** Record set follows **
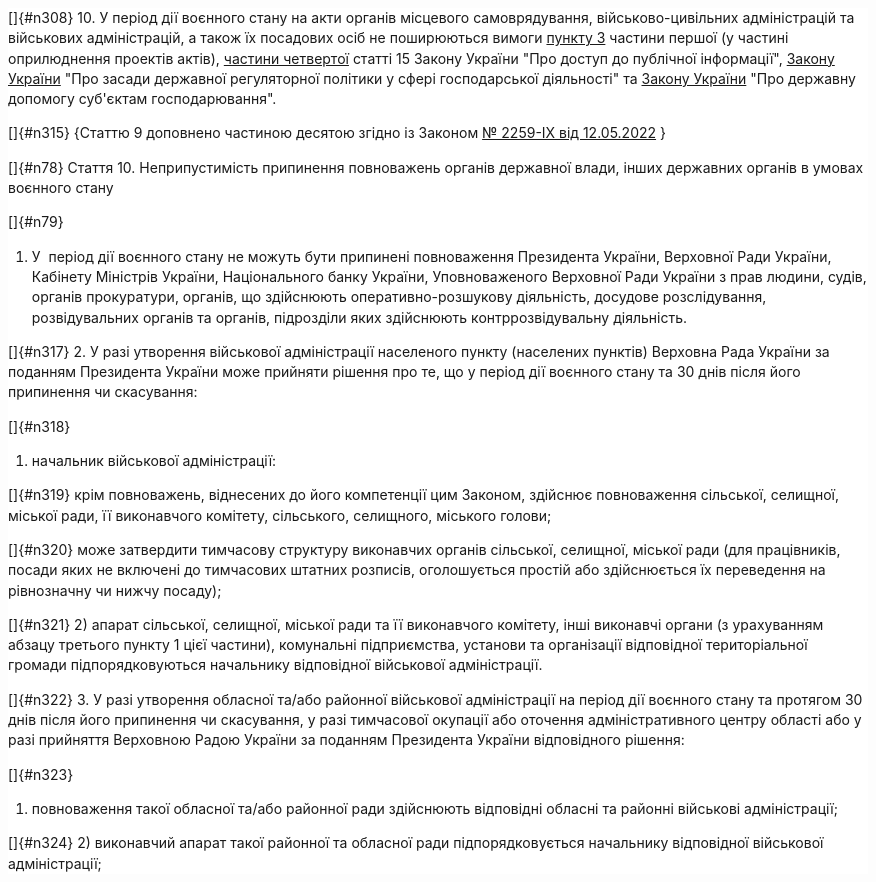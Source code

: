 []{#n308}
10. У період дії воєнного стану на акти органів місцевого самоврядування, військово-цивільних адміністрацій та військових адміністрацій, а також їх посадових осіб не поширюються вимоги [пункту 3](/go/2939-17) частини першої (у частині оприлюднення проектів актів), [частини четвертої](/go/2939-17) статті 15 Закону України \"Про доступ до публічної інформації\", [Закону України](/go/1160-15) \"Про засади державної регуляторної політики у сфері господарської діяльності\" та [Закону України](/go/1555-18) \"Про державну допомогу суб'єктам господарювання\".

[]{#n315}
{Статтю 9 доповнено частиною десятою згідно із Законом [№ 2259-IX від 12.05.2022](/go/2259-20) }

[]{#n78}
Стаття 10. Неприпустимість припинення повноважень органів державної влади, інших державних органів в умовах воєнного стану

[]{#n79}
1. У  період дії воєнного стану не можуть бути припинені повноваження Президента України, Верховної Ради України, Кабінету Міністрів України, Національного банку України, Уповноваженого Верховної Ради України з прав людини, судів, органів прокуратури, органів, що здійснюють оперативно-розшукову діяльність, досудове розслідування, розвідувальних органів та органів, підрозділи яких здійснюють контррозвідувальну діяльність.

[]{#n317}
2. У разі утворення військової адміністрації населеного пункту (населених пунктів) Верховна Рада України за поданням Президента України може прийняти рішення про те, що у період дії воєнного стану та 30 днів після його припинення чи скасування:

[]{#n318}
1) начальник військової адміністрації:

[]{#n319}
крім повноважень, віднесених до його компетенції цим Законом, здійснює повноваження сільської, селищної, міської ради, її виконавчого комітету, сільського, селищного, міського голови;

[]{#n320}
може затвердити тимчасову структуру виконавчих органів сільської, селищної, міської ради (для працівників, посади яких не включені до тимчасових штатних розписів, оголошується простій або здійснюється їх переведення на рівнозначну чи нижчу посаду);

[]{#n321}
2) апарат сільської, селищної, міської ради та її виконавчого комітету, інші виконавчі органи (з урахуванням абзацу третього пункту 1 цієї частини), комунальні підприємства, установи та організації відповідної територіальної громади підпорядковуються начальнику відповідної військової адміністрації.

[]{#n322}
3. У разі утворення обласної та/або районної військової адміністрації на період дії воєнного стану та протягом 30 днів після його припинення чи скасування, у разі тимчасової окупації або оточення адміністративного центру області або у разі прийняття Верховною Радою України за поданням Президента України відповідного рішення:

[]{#n323}
1) повноваження такої обласної та/або районної ради здійснюють відповідні обласні та районні військові адміністрації;

[]{#n324}
2) виконавчий апарат такої районної та обласної ради підпорядковується начальнику відповідної військової адміністрації;
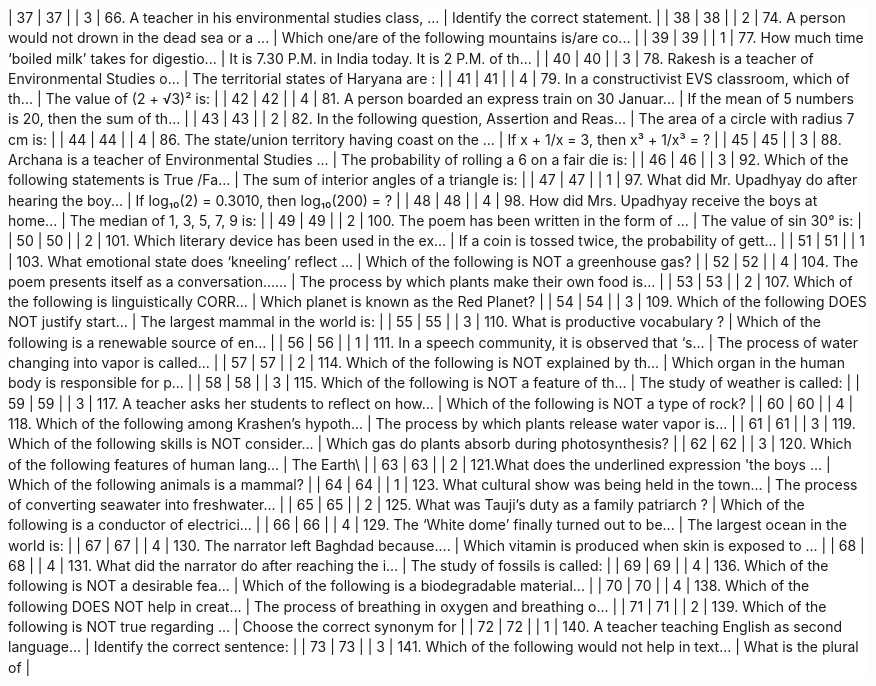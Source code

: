 | 37 | 37 |  | 3 | 66. A teacher in his environmental studies class, ... | Identify the correct statement. |
| 38 | 38 |  | 2 | 74. A person would not drown in the dead sea or a ... | Which one/are of the following mountains is/are co... |
| 39 | 39 |  | 1 | 77. How much time ‘boiled milk’ takes for digestio... | It is 7.30 P.M. in India today. It is 2 P.M. of th... |
| 40 | 40 |  | 3 | 78. Rakesh is a teacher of Environmental Studies o... | The territorial states of Haryana are : |
| 41 | 41 |  | 4 | 79. In a constructivist EVS classroom, which of th... | The value of (2 + √3)² is: |
| 42 | 42 |  | 4 | 81. A person boarded an express train on 30 Januar... | If the mean of 5 numbers is 20, then the sum of th... |
| 43 | 43 |  | 2 | 82. In the following question, Assertion  and Reas... | The area of a circle with radius 7 cm is: |
| 44 | 44 |  | 4 | 86. The state/union territory having coast on the ... | If x + 1/x = 3, then x³ + 1/x³ = ? |
| 45 | 45 |  | 3 | 88. Archana is a teacher of Environmental Studies ... | The probability of rolling a 6 on a fair die is: |
| 46 | 46 |  | 3 | 92. Which of the following statements is  True /Fa... | The sum of interior angles of a triangle is: |
| 47 | 47 |  | 1 | 97. What did Mr. Upadhyay do after hearing the boy... | If log₁₀(2) = 0.3010, then log₁₀(200) = ? |
| 48 | 48 |  | 4 | 98. How did Mrs. Upadhyay receive the boys at home... | The median of 1, 3, 5, 7, 9 is: |
| 49 | 49 |  | 2 | 100. The poem has been written in the form of ... | The value of sin 30° is: |
| 50 | 50 |  | 2 | 101. Which literary device has been used in the ex... | If a coin is tossed twice, the probability of gett... |
| 51 | 51 |  | 1 | 103. What emotional state does ‘kneeling’ reflect ... | Which of the following is NOT a greenhouse gas? |
| 52 | 52 |  | 4 | 104. The poem presents itself as a conversation...... | The process by which plants make their own food is... |
| 53 | 53 |  | 2 | 107. Which of the following is linguistically CORR... | Which planet is known as the Red Planet? |
| 54 | 54 |  | 3 | 109. Which of the following DOES NOT justify start... | The largest mammal in the world is: |
| 55 | 55 |  | 3 | 110. What is productive vocabulary ? | Which of the following is a renewable source of en... |
| 56 | 56 |  | 1 | 111. In a speech community, it is observed that ‘s... | The process of water changing into vapor is called... |
| 57 | 57 |  | 2 | 114. Which of the following is NOT explained by th... | Which organ in the human body is responsible for p... |
| 58 | 58 |  | 3 | 115. Which of the following is NOT a feature of th... | The study of weather is called: |
| 59 | 59 |  | 3 | 117. A teacher asks her students to reflect on how... | Which of the following is NOT a type of rock? |
| 60 | 60 |  | 4 | 118. Which of the following among Krashen’s hypoth... | The process by which plants release water vapor is... |
| 61 | 61 |  | 3 | 119. Which of the following skills is NOT consider... | Which gas do plants absorb during photosynthesis? |
| 62 | 62 |  | 3 | 120. Which of the following features of human lang... | The Earth\ |
| 63 | 63 |  | 2 | 121.What does the underlined expression 'the boys ... | Which of the following animals is a mammal? |
| 64 | 64 |  | 1 | 123. What cultural show was being held in the town... | The process of converting seawater into freshwater... |
| 65 | 65 |  | 2 | 125. What was Tauji’s duty as a family patriarch ? | Which of the following is a conductor of electrici... |
| 66 | 66 |  | 4 | 129. The ‘White dome’ finally turned out to be... | The largest ocean in the world is: |
| 67 | 67 |  | 4 | 130. The narrator left Baghdad because.... | Which vitamin is produced when skin is exposed to ... |
| 68 | 68 |  | 4 | 131. What did the narrator do after reaching the i... | The study of fossils is called: |
| 69 | 69 |  | 4 | 136. Which of the following is NOT a desirable fea... | Which of the following is a biodegradable material... |
| 70 | 70 |  | 4 | 138. Which of the following DOES NOT help in creat... | The process of breathing in oxygen and breathing o... |
| 71 | 71 |  | 2 | 139. Which of the following is NOT true regarding ... | Choose the correct synonym for |
| 72 | 72 |  | 1 | 140. A teacher teaching English as second language... | Identify the correct sentence: |
| 73 | 73 |  | 3 | 141. Which of the following would not help in text... | What is the plural of |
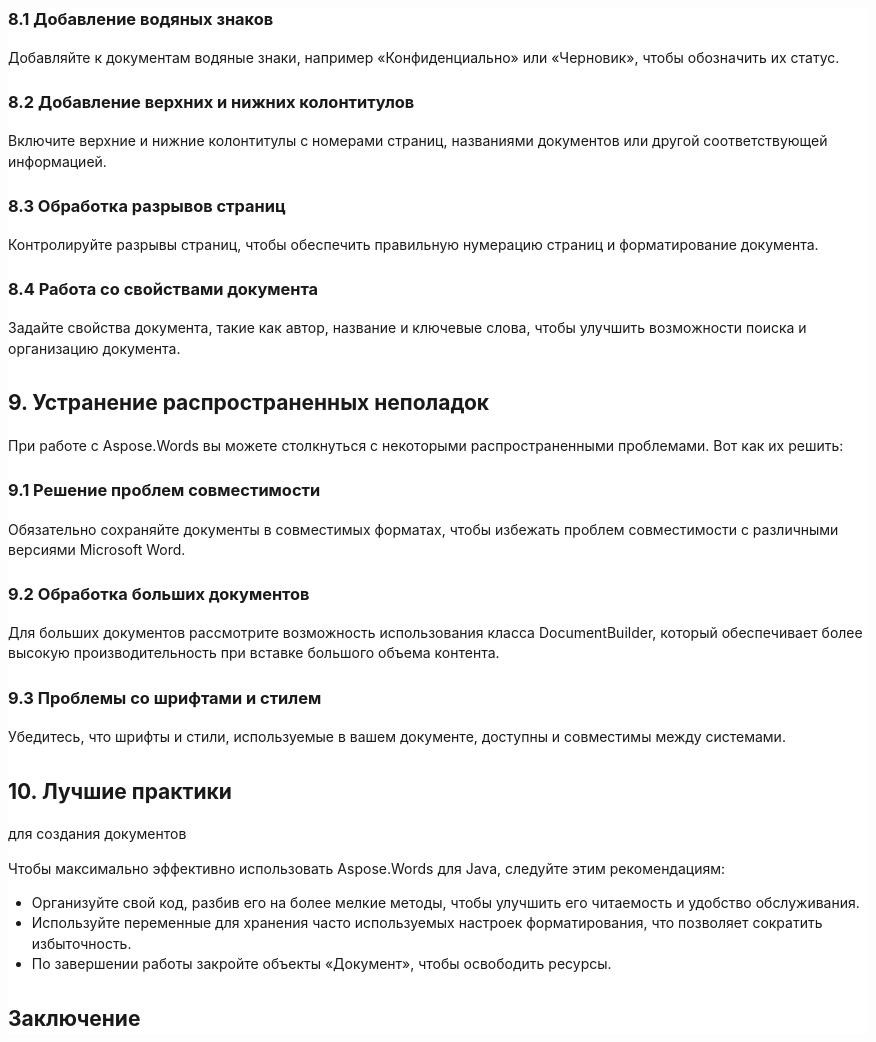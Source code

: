 ### 8.1 Добавление водяных знаков

Добавляйте к документам водяные знаки, например «Конфиденциально» или «Черновик», чтобы обозначить их статус.

### 8.2 Добавление верхних и нижних колонтитулов

Включите верхние и нижние колонтитулы с номерами страниц, названиями документов или другой соответствующей информацией.

### 8.3 Обработка разрывов страниц

Контролируйте разрывы страниц, чтобы обеспечить правильную нумерацию страниц и форматирование документа.

### 8.4 Работа со свойствами документа

Задайте свойства документа, такие как автор, название и ключевые слова, чтобы улучшить возможности поиска и организацию документа.

## 9. Устранение распространенных неполадок

При работе с Aspose.Words вы можете столкнуться с некоторыми распространенными проблемами. Вот как их решить:

### 9.1 Решение проблем совместимости

Обязательно сохраняйте документы в совместимых форматах, чтобы избежать проблем совместимости с различными версиями Microsoft Word.

### 9.2 Обработка больших документов

Для больших документов рассмотрите возможность использования класса DocumentBuilder, который обеспечивает более высокую производительность при вставке большого объема контента.

### 9.3 Проблемы со шрифтами и стилем

Убедитесь, что шрифты и стили, используемые в вашем документе, доступны и совместимы между системами.

## 10. Лучшие практики

 для создания документов

Чтобы максимально эффективно использовать Aspose.Words для Java, следуйте этим рекомендациям:

- Организуйте свой код, разбив его на более мелкие методы, чтобы улучшить его читаемость и удобство обслуживания.
- Используйте переменные для хранения часто используемых настроек форматирования, что позволяет сократить избыточность.
- По завершении работы закройте объекты «Документ», чтобы освободить ресурсы.

## Заключение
** End of Record set **
Each line of the records that holds the word "документов" should be copied out.

Включите верхние и нижние колонтитулы с номерами страниц, названиями документов или другой соответствующей информацией.
### 9.2 Обработка больших документов
Для больших документов рассмотрите возможность использования класса DocumentBuilder, который обеспечивает более высокую производительность при вставке большого объема контента.
 для создания документов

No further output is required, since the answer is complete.